Nonostante le numerose firme e petizioni presentate infatti, il Messaggio governativo è stato modificato solo in alcuni aspetti secondari. Nulla da fare invece sui punti che più premevano agli avversari del progetto. Il destino degli ospedali di Faido e Acquarossa infatti non cambierà: verranno comunque orientati verso la riabilitazione, come previsto dal piano originario.
Come ha sostenuto il direttore del DSS Paolo Beltraminelli durante la presentazione del Messaggio, il cambio di orientamento di queste due strutture ospedaliere “rappresenta un valore aggiunto a fronte di una durata di degenza sempre più breve ed un'intensità di presa a carico sempre maggiore nelle strutture acute, che devono quindi disporre di requisiti di qualità accresciuti”.
I presidi sanitari delle zone periferiche, secondo la proposta di Beltraminelli, andranno infatti rafforzati in collaborazione con i medici del territorio.
La parola passa ora al Gran Consiglio, che passerà al vaglio il progetto per la nuova pianificazione ospedaliera, con l’obbiettivo governativo di far entrare in vigore il nuovo assetto per il 1° gennaio 2015.
Vista la battaglia condotta contro la proposta, non potevano mancare le reazioni contrarie al piano presentato dal DSS. Il primo ad esprimersi è proprio l’MpS, che sottolinea come con questa decisione si stia andando verso un forte indebolimento delle strutture sanitarie pubbliche nelle Tre Valli, verso un'ulteriore apertura al privato, nonché verso un'indebolimento della struttura dell'ospedale San Giovanni di Bellinzona ed un declassamento dei nosocomi di Mendrisio e Locarno.

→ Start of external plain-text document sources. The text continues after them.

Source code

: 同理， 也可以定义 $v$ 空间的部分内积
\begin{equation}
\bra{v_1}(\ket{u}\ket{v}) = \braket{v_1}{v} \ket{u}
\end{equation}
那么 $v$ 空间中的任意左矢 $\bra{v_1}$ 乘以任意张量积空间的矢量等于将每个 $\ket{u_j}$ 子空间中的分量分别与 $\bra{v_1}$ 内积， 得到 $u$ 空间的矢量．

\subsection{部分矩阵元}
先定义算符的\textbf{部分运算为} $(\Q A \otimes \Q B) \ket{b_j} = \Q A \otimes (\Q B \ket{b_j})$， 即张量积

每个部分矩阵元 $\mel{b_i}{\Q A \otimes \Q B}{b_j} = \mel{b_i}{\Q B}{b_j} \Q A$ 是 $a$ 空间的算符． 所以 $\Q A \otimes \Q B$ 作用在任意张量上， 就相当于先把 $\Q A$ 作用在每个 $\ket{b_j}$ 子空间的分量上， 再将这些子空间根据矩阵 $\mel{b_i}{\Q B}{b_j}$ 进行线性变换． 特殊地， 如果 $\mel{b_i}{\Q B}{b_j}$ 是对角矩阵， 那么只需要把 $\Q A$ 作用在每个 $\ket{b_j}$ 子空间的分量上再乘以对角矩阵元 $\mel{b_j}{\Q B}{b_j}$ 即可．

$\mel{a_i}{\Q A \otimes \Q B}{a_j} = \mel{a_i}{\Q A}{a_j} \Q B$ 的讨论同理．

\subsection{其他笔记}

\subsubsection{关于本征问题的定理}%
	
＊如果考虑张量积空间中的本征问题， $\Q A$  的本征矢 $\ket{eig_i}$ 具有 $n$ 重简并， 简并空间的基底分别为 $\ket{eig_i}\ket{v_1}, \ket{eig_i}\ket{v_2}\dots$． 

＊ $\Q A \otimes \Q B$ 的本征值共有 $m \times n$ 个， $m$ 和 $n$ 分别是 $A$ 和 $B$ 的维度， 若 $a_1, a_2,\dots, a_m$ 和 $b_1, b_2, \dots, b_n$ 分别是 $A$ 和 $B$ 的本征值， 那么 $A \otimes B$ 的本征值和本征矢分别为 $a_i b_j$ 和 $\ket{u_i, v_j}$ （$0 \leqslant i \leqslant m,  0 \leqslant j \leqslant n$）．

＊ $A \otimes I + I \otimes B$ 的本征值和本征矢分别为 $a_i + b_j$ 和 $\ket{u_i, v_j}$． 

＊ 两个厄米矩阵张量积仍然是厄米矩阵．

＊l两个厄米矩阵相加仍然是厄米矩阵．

“ ma a preoccupare maggiormente – aggiunge l’MpS – e al di là della penalizzazione dell'ospedale regionale di Bellinzona, vi è il fatto che il nuovo messaggio, stravolgendo di fatto l'attuale legge sull'Ente Ospedaliero Cantonale, modifica la struttura fondamentale attuale del sistema ospedaliero cantonale, istituendo veri e propri ospedali di serie A e di serie B."
Per l’MpS quindi, la propria iniziativa “Giù le mani dagli ospedali” rimane l'ultima possibilità di contrastare la tendenza verso la razionalizzazione, la concentrazione e l'apertura al privato.